Your task
Go through the listing below and show each line that has the word "mkdir".

Segment Start: Dataset records

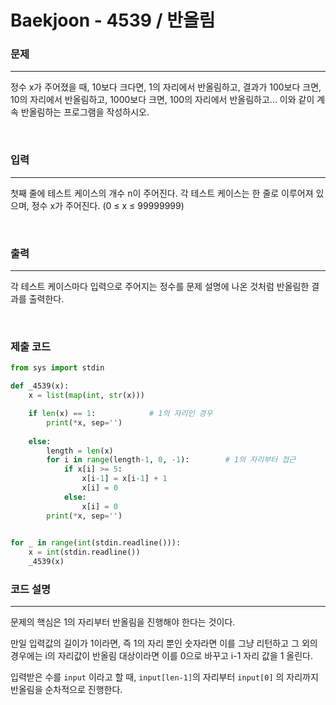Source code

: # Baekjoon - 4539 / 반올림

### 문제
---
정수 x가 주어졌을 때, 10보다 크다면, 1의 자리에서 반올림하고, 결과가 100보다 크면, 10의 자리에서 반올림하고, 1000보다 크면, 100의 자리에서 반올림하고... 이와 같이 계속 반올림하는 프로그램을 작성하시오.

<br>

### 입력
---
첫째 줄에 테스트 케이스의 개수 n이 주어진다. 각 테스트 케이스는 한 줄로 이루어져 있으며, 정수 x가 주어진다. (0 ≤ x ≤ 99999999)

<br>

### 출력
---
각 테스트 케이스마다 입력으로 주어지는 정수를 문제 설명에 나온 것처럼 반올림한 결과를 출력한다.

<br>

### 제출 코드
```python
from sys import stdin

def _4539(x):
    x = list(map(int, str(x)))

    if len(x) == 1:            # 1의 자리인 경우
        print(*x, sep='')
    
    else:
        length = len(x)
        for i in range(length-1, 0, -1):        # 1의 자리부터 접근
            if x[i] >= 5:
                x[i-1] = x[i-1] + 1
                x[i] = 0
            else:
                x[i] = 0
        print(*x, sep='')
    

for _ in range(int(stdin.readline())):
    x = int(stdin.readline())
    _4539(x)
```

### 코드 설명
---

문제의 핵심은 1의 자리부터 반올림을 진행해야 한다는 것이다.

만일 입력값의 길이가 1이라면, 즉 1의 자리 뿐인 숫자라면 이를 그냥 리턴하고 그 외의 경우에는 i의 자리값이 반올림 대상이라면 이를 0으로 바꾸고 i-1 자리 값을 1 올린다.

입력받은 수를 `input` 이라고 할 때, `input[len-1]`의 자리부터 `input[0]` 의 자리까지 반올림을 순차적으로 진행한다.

Segment End: Dataset records
Segment Start: Dataset records

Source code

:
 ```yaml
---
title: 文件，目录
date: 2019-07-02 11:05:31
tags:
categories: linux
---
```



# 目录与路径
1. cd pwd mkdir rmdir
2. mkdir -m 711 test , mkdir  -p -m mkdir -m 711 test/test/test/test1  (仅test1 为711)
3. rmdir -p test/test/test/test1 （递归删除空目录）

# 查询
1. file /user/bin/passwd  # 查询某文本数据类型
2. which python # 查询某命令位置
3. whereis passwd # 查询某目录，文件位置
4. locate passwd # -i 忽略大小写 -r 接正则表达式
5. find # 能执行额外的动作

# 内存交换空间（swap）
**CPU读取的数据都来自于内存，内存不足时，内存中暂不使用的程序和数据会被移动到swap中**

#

Segment End: Dataset records

Written answer
1. cd pwd mkdir rmdir
2. mkdir -m 711 test , mkdir  -p -m mkdir -m 711 test/test/test/test1  (仅test1 为711)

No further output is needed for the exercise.